Он сделал мне ручкой и, насвистывая: поне-е-же! пошел перева̀лочной по направлению к курзалу. Я тоже хотел отправиться восвояси, но вдруг вспомнил нечто чрезвычайно нужное, и поспешил догнать его.
— Ваше сиятельство! — спросил я, — знаете ли вы, что такое рубль?
Он взглянул на меня с недоумением, как бы спрашивая: это еще что за выдумка?
— Я знаю, — продолжал я, — вы думаете: рубль — это денежный знак…
— Но… sapristi![59] надеюсь…
— В том-то и дело, что это не совсем так.

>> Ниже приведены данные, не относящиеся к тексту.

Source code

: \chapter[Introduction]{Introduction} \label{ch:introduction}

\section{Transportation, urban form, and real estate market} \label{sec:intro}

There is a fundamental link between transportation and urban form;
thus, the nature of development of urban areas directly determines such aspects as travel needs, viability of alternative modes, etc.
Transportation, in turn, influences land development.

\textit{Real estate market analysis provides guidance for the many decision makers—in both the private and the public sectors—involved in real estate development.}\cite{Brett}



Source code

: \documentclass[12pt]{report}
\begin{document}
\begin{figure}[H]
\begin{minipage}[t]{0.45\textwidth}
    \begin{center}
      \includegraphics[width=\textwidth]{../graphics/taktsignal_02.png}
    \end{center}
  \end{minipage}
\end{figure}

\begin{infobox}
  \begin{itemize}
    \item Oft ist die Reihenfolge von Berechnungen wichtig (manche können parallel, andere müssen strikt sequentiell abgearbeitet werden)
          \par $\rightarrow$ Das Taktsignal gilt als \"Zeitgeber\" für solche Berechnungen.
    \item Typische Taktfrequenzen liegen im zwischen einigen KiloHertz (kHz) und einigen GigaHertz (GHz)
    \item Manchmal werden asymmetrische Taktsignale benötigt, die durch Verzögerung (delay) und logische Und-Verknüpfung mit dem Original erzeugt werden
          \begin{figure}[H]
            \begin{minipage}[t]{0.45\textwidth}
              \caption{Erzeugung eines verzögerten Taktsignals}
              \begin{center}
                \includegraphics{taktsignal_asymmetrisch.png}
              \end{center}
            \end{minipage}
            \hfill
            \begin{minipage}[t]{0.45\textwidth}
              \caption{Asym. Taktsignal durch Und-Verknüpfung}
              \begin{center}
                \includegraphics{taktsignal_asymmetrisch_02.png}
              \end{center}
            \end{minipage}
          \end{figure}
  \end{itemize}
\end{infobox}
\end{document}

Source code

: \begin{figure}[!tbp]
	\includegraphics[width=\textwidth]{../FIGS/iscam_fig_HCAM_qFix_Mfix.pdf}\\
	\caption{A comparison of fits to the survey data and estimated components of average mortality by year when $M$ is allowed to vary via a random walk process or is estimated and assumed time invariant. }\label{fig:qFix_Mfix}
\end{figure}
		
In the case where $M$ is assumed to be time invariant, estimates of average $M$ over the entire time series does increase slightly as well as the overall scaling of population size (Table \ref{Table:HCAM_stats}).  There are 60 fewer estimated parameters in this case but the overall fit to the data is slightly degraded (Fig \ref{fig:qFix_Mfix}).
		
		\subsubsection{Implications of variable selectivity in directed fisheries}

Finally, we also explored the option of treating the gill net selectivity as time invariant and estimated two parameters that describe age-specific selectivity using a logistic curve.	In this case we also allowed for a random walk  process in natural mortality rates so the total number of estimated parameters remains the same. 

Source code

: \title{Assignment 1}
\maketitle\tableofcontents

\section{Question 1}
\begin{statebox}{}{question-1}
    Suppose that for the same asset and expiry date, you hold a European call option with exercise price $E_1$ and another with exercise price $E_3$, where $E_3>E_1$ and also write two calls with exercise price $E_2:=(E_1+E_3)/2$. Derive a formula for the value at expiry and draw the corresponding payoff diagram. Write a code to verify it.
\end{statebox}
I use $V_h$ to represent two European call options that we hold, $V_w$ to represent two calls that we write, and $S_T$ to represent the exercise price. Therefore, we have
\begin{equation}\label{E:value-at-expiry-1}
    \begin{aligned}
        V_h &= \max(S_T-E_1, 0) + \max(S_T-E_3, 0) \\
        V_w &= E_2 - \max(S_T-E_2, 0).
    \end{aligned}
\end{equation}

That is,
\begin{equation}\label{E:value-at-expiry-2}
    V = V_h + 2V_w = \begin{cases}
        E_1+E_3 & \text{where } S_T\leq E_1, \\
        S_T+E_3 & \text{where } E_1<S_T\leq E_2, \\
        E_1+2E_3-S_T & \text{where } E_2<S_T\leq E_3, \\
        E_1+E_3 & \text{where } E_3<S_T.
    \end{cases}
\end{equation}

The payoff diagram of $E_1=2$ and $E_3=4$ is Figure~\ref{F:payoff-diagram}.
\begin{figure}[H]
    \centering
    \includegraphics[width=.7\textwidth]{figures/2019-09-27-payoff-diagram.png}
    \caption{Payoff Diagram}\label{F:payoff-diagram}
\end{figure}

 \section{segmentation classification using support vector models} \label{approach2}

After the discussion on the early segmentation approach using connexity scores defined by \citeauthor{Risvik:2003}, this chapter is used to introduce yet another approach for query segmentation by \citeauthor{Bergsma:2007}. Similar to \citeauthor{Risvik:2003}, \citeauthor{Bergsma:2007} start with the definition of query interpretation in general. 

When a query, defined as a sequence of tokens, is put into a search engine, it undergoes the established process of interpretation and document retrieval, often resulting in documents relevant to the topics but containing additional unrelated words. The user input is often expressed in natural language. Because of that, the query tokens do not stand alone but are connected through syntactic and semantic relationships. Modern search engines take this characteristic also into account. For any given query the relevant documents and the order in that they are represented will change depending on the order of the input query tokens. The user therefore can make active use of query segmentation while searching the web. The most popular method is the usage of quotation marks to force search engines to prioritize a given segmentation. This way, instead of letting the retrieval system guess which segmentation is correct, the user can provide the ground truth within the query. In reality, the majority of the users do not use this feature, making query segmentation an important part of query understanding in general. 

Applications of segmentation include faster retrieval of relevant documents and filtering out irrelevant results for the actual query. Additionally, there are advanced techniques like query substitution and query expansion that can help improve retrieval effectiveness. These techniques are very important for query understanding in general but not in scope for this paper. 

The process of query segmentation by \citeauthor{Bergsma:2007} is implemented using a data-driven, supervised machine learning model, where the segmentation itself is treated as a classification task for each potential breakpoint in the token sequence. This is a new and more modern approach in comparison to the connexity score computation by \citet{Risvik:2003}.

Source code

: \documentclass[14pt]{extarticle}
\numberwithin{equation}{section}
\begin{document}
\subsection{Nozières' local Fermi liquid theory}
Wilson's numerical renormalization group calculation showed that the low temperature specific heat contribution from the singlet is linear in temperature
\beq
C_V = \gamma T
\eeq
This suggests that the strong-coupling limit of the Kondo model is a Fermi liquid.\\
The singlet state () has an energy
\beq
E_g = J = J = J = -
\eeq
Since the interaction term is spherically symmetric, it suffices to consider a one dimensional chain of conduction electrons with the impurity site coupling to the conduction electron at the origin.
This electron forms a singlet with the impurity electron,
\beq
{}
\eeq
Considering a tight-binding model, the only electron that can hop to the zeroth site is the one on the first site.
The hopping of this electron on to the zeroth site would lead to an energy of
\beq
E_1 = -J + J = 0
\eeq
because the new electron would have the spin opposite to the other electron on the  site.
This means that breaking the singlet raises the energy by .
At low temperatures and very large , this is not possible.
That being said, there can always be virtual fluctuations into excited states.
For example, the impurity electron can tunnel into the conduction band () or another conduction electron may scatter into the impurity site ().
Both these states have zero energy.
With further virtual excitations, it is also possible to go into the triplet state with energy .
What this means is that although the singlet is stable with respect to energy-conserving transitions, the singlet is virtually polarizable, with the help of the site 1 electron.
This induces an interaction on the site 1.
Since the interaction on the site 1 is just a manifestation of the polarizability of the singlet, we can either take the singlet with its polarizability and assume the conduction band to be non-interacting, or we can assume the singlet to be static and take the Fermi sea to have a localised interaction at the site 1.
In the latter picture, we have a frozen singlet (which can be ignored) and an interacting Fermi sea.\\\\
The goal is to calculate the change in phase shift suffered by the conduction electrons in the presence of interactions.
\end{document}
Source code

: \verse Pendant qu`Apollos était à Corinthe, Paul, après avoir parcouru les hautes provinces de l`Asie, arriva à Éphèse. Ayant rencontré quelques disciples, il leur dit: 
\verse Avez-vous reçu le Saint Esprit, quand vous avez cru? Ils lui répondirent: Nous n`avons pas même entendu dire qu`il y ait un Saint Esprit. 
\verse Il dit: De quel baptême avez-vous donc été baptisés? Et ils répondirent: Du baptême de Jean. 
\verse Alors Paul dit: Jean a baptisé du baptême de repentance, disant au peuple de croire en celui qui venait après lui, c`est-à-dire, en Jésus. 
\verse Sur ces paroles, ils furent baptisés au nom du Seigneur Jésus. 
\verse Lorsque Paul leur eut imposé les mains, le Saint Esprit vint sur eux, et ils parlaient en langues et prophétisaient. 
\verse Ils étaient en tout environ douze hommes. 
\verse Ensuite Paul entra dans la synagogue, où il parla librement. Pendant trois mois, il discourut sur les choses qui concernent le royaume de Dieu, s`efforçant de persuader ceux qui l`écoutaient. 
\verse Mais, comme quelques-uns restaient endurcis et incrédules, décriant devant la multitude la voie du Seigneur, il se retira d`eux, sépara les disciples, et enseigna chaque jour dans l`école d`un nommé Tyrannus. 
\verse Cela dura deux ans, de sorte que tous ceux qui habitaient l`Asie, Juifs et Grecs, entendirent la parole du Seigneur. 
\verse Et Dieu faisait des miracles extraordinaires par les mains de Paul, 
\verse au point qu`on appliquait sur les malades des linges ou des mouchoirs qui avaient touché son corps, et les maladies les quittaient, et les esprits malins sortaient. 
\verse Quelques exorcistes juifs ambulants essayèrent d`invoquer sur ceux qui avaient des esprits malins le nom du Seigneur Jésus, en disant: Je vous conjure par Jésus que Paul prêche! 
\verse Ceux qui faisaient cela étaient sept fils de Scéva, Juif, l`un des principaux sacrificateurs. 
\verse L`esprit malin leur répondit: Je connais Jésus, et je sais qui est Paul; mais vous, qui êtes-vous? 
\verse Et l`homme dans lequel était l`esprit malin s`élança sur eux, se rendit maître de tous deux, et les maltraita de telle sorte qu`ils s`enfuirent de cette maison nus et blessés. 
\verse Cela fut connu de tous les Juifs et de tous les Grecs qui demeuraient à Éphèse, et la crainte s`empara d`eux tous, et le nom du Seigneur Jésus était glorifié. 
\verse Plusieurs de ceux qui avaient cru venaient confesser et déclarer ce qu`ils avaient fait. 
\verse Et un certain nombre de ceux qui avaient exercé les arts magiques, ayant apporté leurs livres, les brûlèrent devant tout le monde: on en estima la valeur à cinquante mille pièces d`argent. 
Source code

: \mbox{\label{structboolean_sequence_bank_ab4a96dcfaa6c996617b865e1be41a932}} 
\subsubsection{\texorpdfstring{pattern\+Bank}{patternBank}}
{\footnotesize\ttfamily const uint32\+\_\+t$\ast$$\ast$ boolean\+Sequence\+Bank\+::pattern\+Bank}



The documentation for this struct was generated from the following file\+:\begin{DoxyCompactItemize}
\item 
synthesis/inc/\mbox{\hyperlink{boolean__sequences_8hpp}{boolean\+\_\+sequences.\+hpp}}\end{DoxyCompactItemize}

Чтоб сделаться денежным знаком, рубль должен еще заслужить. Если он заслужил — его называют монетною единицей, если же не заслужил — желтенькою бумажкой.
— Гм… но если б это было даже и так, для чего мне это нужно знать?
— Ах, ваше сиятельство! вам обо всем необходимо необременительные сведения иметь! бог милостив! вдруг, паче чаяния, не ровён час…
— Да; но даже и в таком случае… Рубль так рубль, бумажка так бумажка…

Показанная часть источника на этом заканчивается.